• [DIRECTIONS FOR THIS TASK]:
Which lines of the entries below run from the one holding "treegrid.<br/>@see aria-colcount<br/>@see aria-colspan." to the one holding "treegrid.<br/>@see aria-colindex<br/>@see aria-rowspan.", inclusive? Set down exactly those lines and no others.

• [DATA SUPPLIED]:
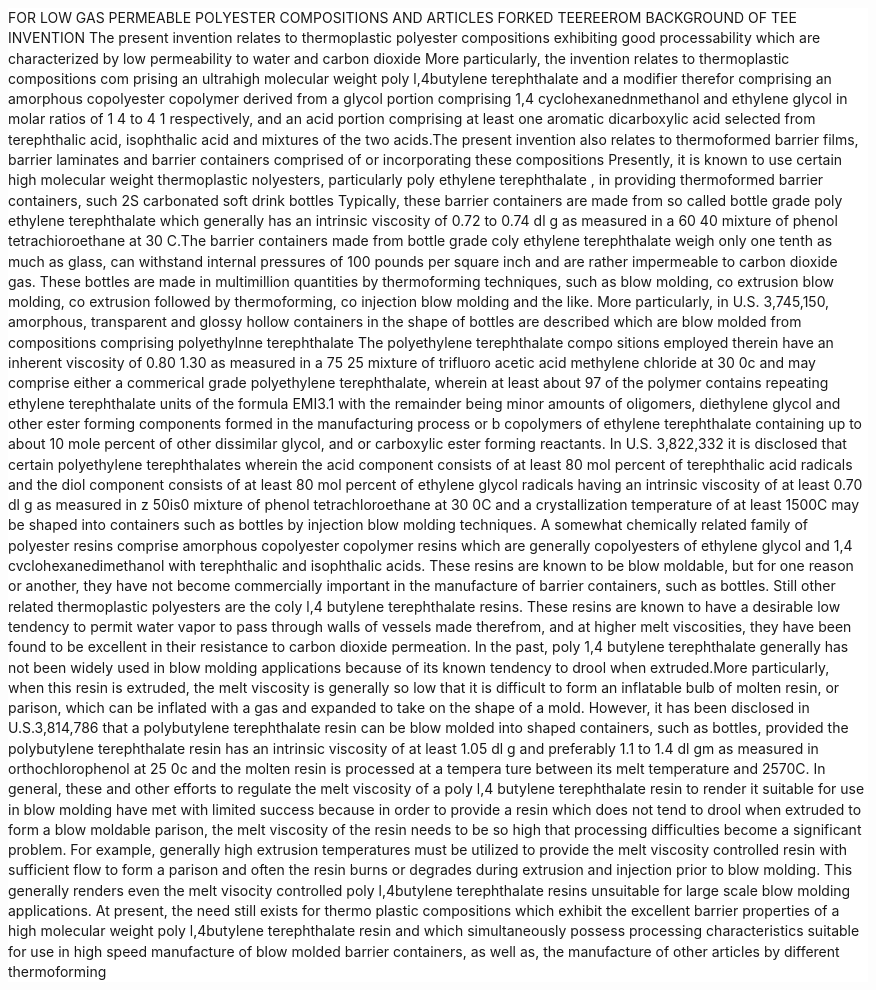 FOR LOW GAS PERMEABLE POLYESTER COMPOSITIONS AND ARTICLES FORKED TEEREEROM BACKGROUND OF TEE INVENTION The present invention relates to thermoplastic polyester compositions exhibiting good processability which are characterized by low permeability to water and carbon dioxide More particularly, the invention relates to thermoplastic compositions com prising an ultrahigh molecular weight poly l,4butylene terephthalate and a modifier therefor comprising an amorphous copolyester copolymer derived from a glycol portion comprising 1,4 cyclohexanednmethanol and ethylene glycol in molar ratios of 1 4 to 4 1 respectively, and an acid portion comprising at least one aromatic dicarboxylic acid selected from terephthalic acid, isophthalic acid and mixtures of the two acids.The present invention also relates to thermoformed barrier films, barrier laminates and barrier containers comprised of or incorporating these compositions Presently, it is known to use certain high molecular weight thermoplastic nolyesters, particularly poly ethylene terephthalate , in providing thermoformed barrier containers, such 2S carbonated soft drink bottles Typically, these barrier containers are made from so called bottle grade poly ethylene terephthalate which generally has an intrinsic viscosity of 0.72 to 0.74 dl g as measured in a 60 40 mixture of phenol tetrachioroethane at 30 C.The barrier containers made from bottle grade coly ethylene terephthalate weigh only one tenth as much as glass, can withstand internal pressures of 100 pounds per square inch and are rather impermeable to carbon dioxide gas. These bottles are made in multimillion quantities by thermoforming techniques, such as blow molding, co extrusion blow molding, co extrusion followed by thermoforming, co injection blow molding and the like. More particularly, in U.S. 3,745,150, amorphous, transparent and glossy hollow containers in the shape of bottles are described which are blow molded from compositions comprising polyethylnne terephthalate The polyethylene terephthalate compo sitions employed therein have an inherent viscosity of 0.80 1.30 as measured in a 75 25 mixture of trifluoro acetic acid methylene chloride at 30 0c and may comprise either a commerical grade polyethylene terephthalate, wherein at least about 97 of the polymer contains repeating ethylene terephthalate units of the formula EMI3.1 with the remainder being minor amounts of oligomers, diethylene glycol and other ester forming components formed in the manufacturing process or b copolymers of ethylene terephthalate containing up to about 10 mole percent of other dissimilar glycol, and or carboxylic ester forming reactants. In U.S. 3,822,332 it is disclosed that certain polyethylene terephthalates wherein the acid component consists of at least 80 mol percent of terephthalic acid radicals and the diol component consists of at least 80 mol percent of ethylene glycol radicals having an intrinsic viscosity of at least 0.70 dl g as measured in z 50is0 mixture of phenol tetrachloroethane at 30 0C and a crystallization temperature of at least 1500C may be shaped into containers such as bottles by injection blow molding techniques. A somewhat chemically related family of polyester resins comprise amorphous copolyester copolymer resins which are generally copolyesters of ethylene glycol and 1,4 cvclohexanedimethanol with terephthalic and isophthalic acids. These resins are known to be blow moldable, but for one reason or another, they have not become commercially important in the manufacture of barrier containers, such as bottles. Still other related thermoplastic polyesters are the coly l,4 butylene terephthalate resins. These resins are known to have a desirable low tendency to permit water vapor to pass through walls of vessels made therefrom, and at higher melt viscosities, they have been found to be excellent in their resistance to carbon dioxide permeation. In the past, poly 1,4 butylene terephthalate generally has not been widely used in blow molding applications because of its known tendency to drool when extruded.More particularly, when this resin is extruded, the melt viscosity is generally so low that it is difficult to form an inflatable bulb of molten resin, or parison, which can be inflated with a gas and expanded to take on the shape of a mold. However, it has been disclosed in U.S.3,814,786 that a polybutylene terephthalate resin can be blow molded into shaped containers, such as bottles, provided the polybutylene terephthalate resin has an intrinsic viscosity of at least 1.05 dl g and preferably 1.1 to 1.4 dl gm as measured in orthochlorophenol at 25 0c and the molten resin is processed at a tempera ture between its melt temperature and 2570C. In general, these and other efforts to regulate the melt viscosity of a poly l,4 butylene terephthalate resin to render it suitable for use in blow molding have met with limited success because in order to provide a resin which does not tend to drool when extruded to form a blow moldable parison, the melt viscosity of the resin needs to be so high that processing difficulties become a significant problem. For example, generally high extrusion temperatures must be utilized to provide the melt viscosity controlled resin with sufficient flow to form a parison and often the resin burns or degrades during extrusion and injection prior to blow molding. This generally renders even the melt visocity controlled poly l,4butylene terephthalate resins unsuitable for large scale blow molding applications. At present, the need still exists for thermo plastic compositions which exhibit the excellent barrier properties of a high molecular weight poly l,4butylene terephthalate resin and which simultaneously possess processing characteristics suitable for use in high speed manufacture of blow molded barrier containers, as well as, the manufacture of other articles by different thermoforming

* * *

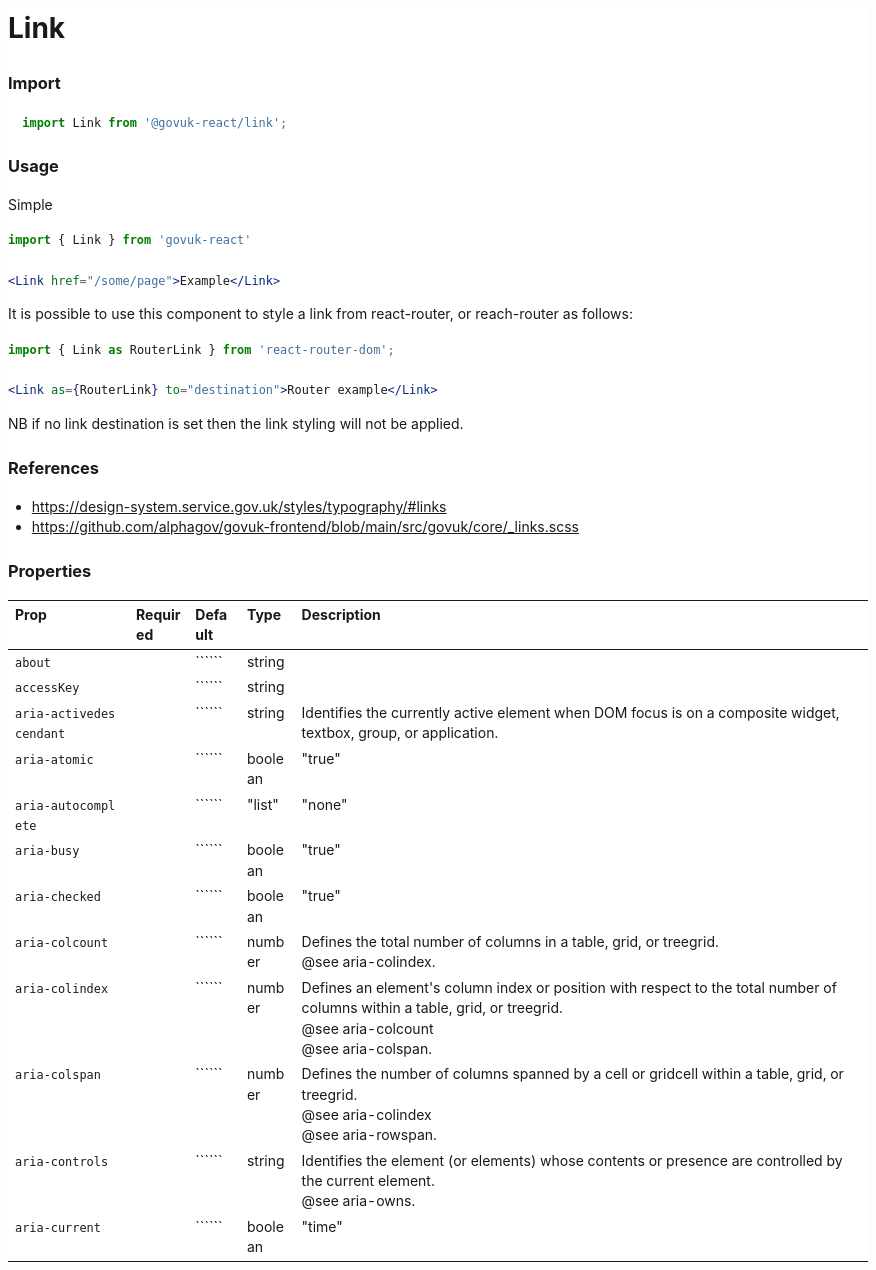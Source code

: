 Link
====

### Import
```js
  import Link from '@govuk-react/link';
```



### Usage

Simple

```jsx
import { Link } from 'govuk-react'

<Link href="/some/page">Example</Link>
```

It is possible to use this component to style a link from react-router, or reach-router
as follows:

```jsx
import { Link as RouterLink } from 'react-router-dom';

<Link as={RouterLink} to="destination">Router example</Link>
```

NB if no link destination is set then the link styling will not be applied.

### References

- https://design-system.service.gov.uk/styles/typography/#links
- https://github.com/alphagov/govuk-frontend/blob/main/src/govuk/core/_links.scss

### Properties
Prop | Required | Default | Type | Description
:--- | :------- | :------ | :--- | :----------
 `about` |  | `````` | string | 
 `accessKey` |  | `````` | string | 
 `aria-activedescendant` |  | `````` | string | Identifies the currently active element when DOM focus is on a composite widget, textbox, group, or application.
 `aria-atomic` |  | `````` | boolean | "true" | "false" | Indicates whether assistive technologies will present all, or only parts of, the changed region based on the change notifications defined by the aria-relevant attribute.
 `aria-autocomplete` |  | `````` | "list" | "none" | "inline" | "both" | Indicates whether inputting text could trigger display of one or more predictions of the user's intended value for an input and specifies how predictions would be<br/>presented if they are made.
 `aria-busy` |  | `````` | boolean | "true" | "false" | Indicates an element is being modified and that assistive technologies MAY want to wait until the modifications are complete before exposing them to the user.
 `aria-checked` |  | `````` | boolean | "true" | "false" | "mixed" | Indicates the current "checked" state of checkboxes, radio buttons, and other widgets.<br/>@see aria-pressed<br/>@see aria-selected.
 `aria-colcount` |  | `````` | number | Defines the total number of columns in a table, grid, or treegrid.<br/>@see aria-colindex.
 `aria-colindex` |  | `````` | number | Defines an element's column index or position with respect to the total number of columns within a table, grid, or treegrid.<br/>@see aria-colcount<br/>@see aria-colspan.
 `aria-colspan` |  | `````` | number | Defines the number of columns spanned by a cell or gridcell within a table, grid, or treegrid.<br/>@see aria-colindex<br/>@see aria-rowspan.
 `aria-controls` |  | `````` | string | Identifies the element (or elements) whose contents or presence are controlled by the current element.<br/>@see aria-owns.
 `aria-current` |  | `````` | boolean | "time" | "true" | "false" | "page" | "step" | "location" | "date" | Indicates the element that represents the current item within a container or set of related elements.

---

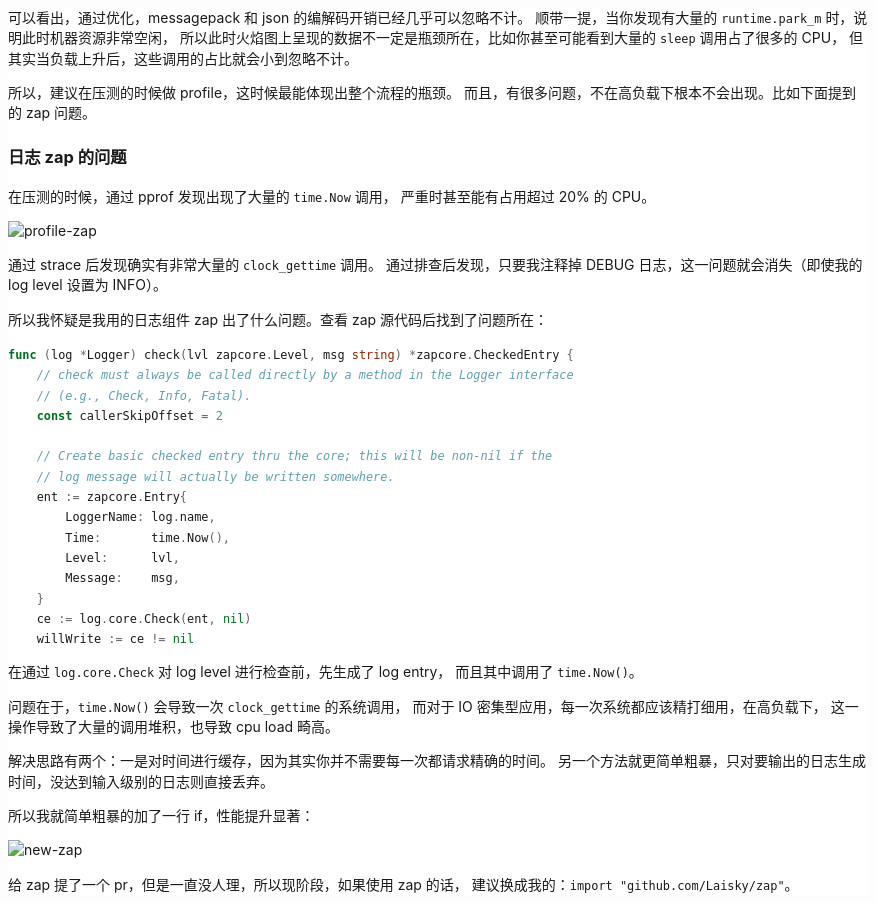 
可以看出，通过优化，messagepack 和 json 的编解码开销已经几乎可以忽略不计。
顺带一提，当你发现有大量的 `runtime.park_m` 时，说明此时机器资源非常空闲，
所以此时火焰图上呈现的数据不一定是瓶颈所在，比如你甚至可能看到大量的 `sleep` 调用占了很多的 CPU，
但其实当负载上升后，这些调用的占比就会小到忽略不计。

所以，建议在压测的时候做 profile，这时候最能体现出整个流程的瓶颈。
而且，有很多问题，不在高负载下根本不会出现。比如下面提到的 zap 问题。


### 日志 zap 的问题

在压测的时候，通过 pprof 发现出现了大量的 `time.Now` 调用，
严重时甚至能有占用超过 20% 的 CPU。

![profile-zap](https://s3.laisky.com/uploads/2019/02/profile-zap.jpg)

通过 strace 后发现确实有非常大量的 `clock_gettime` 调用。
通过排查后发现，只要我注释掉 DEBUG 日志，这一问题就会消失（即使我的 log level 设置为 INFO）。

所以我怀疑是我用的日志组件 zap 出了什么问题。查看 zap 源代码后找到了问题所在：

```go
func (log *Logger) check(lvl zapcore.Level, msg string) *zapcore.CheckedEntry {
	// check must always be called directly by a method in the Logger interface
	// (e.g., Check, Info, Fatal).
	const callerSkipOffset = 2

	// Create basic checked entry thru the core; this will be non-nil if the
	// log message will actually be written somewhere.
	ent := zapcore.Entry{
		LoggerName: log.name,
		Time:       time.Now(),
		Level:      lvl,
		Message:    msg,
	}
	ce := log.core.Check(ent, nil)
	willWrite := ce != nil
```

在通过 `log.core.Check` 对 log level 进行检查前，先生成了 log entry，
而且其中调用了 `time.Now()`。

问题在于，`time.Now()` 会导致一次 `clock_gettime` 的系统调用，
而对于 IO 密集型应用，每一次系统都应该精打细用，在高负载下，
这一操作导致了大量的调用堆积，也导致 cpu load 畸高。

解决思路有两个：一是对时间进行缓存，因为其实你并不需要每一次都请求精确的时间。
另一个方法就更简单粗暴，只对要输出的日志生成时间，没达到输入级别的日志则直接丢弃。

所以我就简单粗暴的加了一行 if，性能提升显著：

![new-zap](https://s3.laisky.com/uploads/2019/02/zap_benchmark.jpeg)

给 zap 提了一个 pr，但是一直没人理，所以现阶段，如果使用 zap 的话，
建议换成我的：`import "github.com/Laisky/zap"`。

• [SOLUTION FOR THIS PROBLEM]:
 `aria-colindex` |  | `````` | number | Defines an element's column index or position with respect to the total number of columns within a table, grid, or treegrid.<br/>@see aria-colcount<br/>@see aria-colspan.
 `aria-colspan` |  | `````` | number | Defines the number of columns spanned by a cell or gridcell within a table, grid, or treegrid.<br/>@see aria-colindex<br/>@see aria-rowspan.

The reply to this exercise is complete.